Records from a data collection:
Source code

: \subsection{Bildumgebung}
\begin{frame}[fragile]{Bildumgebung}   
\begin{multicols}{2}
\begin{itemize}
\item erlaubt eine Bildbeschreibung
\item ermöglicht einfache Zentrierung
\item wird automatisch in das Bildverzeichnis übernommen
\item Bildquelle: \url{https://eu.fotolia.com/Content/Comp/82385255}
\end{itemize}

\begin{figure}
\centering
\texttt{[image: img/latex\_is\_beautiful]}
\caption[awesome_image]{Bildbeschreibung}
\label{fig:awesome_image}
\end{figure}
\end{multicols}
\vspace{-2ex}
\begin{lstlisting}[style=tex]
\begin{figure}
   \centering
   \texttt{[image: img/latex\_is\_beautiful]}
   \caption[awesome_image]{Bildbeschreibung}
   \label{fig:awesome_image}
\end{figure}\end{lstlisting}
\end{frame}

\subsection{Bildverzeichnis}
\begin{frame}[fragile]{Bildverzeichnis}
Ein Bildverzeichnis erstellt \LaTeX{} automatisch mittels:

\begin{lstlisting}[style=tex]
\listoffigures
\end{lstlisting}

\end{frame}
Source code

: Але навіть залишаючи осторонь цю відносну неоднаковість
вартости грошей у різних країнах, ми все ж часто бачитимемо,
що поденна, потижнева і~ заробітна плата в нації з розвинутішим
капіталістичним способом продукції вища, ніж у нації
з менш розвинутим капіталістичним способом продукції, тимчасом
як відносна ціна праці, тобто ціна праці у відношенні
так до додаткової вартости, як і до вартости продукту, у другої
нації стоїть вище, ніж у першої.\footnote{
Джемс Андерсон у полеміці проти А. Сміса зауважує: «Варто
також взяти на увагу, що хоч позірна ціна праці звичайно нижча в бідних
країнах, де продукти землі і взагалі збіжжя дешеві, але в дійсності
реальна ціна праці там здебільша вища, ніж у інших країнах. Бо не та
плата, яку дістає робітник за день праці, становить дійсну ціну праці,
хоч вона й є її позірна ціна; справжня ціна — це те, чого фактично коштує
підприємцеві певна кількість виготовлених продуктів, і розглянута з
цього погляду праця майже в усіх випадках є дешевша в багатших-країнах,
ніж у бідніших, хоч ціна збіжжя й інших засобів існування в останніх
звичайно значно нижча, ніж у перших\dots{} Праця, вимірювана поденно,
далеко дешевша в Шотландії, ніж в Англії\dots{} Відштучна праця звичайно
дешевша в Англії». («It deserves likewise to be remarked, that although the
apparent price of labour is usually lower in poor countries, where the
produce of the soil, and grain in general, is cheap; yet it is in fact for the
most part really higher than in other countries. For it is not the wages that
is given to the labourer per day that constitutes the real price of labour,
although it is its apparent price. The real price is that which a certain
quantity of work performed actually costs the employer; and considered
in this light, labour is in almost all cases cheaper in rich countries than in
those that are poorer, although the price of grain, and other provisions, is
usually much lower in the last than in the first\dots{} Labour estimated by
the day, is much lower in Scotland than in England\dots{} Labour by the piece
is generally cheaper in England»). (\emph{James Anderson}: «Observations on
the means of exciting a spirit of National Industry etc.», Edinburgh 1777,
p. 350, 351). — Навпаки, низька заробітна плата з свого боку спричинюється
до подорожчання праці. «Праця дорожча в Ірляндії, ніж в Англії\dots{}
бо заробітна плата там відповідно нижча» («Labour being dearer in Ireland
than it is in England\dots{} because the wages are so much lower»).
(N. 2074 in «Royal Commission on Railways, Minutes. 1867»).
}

TASK DETAILS: Go through the records above and return each line in which the word "wages" occurs.

YOUR RESPONSE:
most part really higher than in other countries. For it is not the wages that
than it is in England\dots{} because the wages are so much lower»).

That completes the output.